Personnellement, je ne conserverais pas, comme le fait H. Noizet, la notion de représentation sans l’expliciter. Car cela peut revenir à classer la documentation textuelle du Moyen Âge dans une dichotomie moderne et même tardive (XIXe et XXe s.), celle qui oppose matérialité et représentations, nature et culture.  Je ne conserverais même pas, comme le fait Henri Galinié, la notion de sources et la distinction entre sources écrites / archéologiques / planimétriques. Je préfère (Chouquer 2007) organiser les informations en documentations (écrite, archéologique, écologique, planimétrique), et à les qualifier (c’est-à-dire les définir au terme d’un processus d’élection, avec rapporteur, commission plénière et délibération) comme source de telle ou telle forme d’histoire. C’est le travail archéogéographique que de qualifier en sources morphologiques des documentations écrites, archéologiques, écologiques et planimétriques, c’est-à-dire à expliquer en quoi elles peuvent devenir sources de la morphologie, quelle partie d’elles-mêmes entrent dans cette qualification, selon quels protocoles, etc.
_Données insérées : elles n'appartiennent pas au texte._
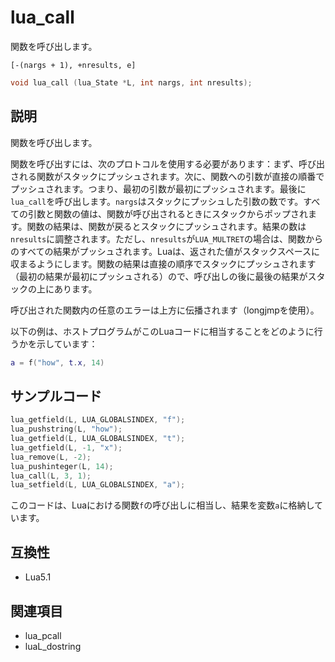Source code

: # lua_call

関数を呼び出します。

`[-(nargs + 1), +nresults, e]`

```c
void lua_call (lua_State *L, int nargs, int nresults);
```

## 説明

関数を呼び出します。

関数を呼び出すには、次のプロトコルを使用する必要があります：まず、呼び出される関数がスタックにプッシュされます。次に、関数への引数が直接の順番でプッシュされます。つまり、最初の引数が最初にプッシュされます。最後に`lua_call`を呼び出します。`nargs`はスタックにプッシュした引数の数です。すべての引数と関数の値は、関数が呼び出されるときにスタックからポップされます。関数の結果は、関数が戻るとスタックにプッシュされます。結果の数は`nresults`に調整されます。ただし、`nresults`が`LUA_MULTRET`の場合は、関数からのすべての結果がプッシュされます。Luaは、返された値がスタックスペースに収まるようにします。関数の結果は直接の順序でスタックにプッシュされます（最初の結果が最初にプッシュされる）ので、呼び出しの後に最後の結果がスタックの上にあります。

呼び出された関数内の任意のエラーは上方に伝播されます（longjmpを使用）。

以下の例は、ホストプログラムがこのLuaコードに相当することをどのように行うかを示しています：

```lua
a = f("how", t.x, 14)
```

## サンプルコード

```c
lua_getfield(L, LUA_GLOBALSINDEX, "f");
lua_pushstring(L, "how");
lua_getfield(L, LUA_GLOBALSINDEX, "t");
lua_getfield(L, -1, "x");
lua_remove(L, -2);
lua_pushinteger(L, 14);
lua_call(L, 3, 1);
lua_setfield(L, LUA_GLOBALSINDEX, "a");
```

このコードは、Luaにおける関数`f`の呼び出しに相当し、結果を変数`a`に格納しています。

## 互換性

- Lua5.1

## 関連項目

- lua_pcall
- luaL_dostring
Et ceci en sachant que les mêmes documentations, ou également d’autres parties de ces mêmes documentations, peuvent être qualifiées comme sources d’autres questions historiques pour lesquelles il faut alors faire le même travail de définition.

 

 

Bibliographie

 

Chouquer 1994 = Gérard CHOUQUER, Le plan de la ville antique et de la ville médiévale de Besançon, dans Revue Archéologique de l’Est et du Centre-Est, n° 45-2, 1994, p. 361-407.

 

Chouquer 2007 = Gérard CHOUQUER, Quels scénarios pour l’histoire du paysage ? Orientations de recherche pour l’archéogéographie, Préfaces de Jorge de Alarcão et de Bruno Latour, Coimbra-Porto 2007.

 

Galinié 2000 = Henri GALINIÉ, Ville, espace urbain et archéologie, Maison des sciences de la ville, de l’urbanisme et des paysages, Tours 2000, 128 p.

 

Galinié et al. 2003 = Henri GALINIÉ, Gérard CHOUQUER, Xavier RODIER, Pascal CHAREILLE, « Téotolon, doyen de Saint-Martin, évêque de Tours au Xe et urbaniste ? », dans H. GALINIÉ (ed), Village et ville au Moyen Âge : les dynamiques morphologiques, Tours 2003, p. 239-2567.

 

Gauthiez 1991 = Bernard GAUTHIEZ, La logique de l’espace urbain. Formation et évolution : le cas de Rouen, thèse EHESS, Paris 1991, 712 p.

 

Noizet 2005 = Hélène NOIZET, La transmission du “rural” et de la “nature” dans la ville : le cas de Tours, dans Études rurales, n°175-176, juillet-décembre 2005, p. 109-128.